ALEXANDER ESWAY, BILLY WILDER
Bil’s rating (out of 5): BBB.5
Original title: Mauvaise Graine
France, 1934. Compagnie Nouvelle Commerciale. Screenplay by Max Kolpe, Jan Lustig, Billy Wilder, dialogue by Claude-Andre Puget. Cinematography by Paul Cotteret, Maurice Delattre, Fred Mandl. Produced by Georges Bernier. Music by Allan Gray, Franz Waxman. Film Editing by Therese Sautereau.
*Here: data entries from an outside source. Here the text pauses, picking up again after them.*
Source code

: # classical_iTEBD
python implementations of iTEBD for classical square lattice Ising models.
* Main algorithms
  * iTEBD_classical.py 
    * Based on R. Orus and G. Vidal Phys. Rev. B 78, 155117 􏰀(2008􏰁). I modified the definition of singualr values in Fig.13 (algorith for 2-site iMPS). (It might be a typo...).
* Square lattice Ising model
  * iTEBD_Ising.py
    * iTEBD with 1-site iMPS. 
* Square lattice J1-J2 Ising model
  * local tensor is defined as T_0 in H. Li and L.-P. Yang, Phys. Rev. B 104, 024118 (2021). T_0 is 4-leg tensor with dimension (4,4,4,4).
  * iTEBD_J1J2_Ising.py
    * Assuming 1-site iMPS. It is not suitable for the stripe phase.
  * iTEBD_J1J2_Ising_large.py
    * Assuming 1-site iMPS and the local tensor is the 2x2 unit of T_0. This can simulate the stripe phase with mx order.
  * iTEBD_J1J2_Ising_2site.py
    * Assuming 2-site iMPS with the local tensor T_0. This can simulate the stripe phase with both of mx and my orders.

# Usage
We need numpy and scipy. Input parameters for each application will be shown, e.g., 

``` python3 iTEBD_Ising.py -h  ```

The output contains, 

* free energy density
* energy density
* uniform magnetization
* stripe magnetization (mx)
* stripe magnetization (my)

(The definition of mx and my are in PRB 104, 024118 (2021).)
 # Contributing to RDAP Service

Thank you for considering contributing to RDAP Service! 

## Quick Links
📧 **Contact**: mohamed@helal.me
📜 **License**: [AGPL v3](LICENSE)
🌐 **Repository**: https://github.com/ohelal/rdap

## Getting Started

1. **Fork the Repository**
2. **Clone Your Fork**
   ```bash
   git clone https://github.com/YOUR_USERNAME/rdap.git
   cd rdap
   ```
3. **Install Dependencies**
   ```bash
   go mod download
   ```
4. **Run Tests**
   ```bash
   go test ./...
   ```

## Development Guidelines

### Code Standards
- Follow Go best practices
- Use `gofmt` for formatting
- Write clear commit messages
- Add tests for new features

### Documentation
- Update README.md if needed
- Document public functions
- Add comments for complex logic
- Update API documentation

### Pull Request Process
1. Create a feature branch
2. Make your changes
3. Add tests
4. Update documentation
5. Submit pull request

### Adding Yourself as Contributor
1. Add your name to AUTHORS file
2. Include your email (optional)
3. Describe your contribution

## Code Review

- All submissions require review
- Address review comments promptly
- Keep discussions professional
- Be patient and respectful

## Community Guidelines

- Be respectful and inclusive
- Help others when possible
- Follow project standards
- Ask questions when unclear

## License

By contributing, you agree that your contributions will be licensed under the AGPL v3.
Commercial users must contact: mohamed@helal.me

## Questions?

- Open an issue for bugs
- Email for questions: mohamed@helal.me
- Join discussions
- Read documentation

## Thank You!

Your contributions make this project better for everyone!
Billy Wilder made his directorial debut in France before escaping Nazi power and heading to Hollywood. He shows talent as a filmmaker from the start in a charming story he co-helmed with Alexander Esway that also features an early appearance by a seventeen year-old Danielle Darrieux. She plays the sole female member of a gang of car thieves who get one more added to their number when a spoiled playboy takes back the car his father sold out from under him.
Hoping to teach the young man some responsibility and announcing he will no longer support him, his father is naturally disappointed that, instead, his son ends up a part of a criminal enterprise who eventually get the police on their tail. Light-hearted and charismatic, the film shows off aspects of Wilder’s storytelling we would come to see in much more accomplished films later on, especially the richness of the characters and the clarity of the story that is never muddled by the primitive early thirties technology.